Collected data

--------------------------------

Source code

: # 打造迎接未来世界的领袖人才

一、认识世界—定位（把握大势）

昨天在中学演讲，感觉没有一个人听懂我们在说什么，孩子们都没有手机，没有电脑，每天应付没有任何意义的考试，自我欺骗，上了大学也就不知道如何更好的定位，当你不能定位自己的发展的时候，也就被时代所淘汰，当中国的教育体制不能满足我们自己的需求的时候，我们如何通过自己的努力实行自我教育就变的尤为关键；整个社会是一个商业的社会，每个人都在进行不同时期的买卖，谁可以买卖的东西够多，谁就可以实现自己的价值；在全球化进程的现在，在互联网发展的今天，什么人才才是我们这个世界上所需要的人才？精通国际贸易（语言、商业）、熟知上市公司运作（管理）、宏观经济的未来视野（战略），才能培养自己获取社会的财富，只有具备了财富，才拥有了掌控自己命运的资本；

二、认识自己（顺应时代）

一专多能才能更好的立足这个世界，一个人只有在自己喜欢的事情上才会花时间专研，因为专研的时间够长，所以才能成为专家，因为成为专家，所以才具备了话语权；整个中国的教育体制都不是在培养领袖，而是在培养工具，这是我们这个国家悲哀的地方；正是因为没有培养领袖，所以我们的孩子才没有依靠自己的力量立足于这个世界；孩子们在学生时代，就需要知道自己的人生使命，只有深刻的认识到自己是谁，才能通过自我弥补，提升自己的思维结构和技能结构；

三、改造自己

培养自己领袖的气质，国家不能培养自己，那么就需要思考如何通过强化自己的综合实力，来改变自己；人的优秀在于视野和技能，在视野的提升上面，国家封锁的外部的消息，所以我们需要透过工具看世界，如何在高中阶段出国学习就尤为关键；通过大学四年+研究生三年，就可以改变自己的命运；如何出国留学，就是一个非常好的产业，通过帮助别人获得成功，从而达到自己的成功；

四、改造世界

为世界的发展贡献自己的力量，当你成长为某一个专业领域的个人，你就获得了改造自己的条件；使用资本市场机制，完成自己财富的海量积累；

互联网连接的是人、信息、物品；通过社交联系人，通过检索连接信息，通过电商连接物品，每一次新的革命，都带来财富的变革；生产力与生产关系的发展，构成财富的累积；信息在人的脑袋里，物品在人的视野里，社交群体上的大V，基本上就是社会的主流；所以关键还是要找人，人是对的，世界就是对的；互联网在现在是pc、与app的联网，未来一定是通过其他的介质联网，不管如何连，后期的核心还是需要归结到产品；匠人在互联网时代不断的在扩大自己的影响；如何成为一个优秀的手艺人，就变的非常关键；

--------------------------------

PROMPT: Every record shown above should be set down again exactly.

SOLUTION TO THIS TASK:
Source code

: # 打造迎接未来世界的领袖人才

一、认识世界—定位（把握大势）

昨天在中学演讲，感觉没有一个人听懂我们在说什么，孩子们都没有手机，没有电脑，每天应付没有任何意义的考试，自我欺骗，上了大学也就不知道如何更好的定位，当你不能定位自己的发展的时候，也就被时代所淘汰，当中国的教育体制不能满足我们自己的需求的时候，我们如何通过自己的努力实行自我教育就变的尤为关键；整个社会是一个商业的社会，每个人都在进行不同时期的买卖，谁可以买卖的东西够多，谁就可以实现自己的价值；在全球化进程的现在，在互联网发展的今天，什么人才才是我们这个世界上所需要的人才？精通国际贸易（语言、商业）、熟知上市公司运作（管理）、宏观经济的未来视野（战略），才能培养自己获取社会的财富，只有具备了财富，才拥有了掌控自己命运的资本；

二、认识自己（顺应时代）

一专多能才能更好的立足这个世界，一个人只有在自己喜欢的事情上才会花时间专研，因为专研的时间够长，所以才能成为专家，因为成为专家，所以才具备了话语权；整个中国的教育体制都不是在培养领袖，而是在培养工具，这是我们这个国家悲哀的地方；正是因为没有培养领袖，所以我们的孩子才没有依靠自己的力量立足于这个世界；孩子们在学生时代，就需要知道自己的人生使命，只有深刻的认识到自己是谁，才能通过自我弥补，提升自己的思维结构和技能结构；

三、改造自己

培养自己领袖的气质，国家不能培养自己，那么就需要思考如何通过强化自己的综合实力，来改变自己；人的优秀在于视野和技能，在视野的提升上面，国家封锁的外部的消息，所以我们需要透过工具看世界，如何在高中阶段出国学习就尤为关键；通过大学四年+研究生三年，就可以改变自己的命运；如何出国留学，就是一个非常好的产业，通过帮助别人获得成功，从而达到自己的成功；

四、改造世界

为世界的发展贡献自己的力量，当你成长为某一个专业领域的个人，你就获得了改造自己的条件；使用资本市场机制，完成自己财富的海量积累；

互联网连接的是人、信息、物品；通过社交联系人，通过检索连接信息，通过电商连接物品，每一次新的革命，都带来财富的变革；生产力与生产关系的发展，构成财富的累积；信息在人的脑袋里，物品在人的视野里，社交群体上的大V，基本上就是社会的主流；所以关键还是要找人，人是对的，世界就是对的；互联网在现在是pc、与app的联网，未来一定是通过其他的介质联网，不管如何连，后期的核心还是需要归结到产品；匠人在互联网时代不断的在扩大自己的影响；如何成为一个优秀的手艺人，就变的非常关键；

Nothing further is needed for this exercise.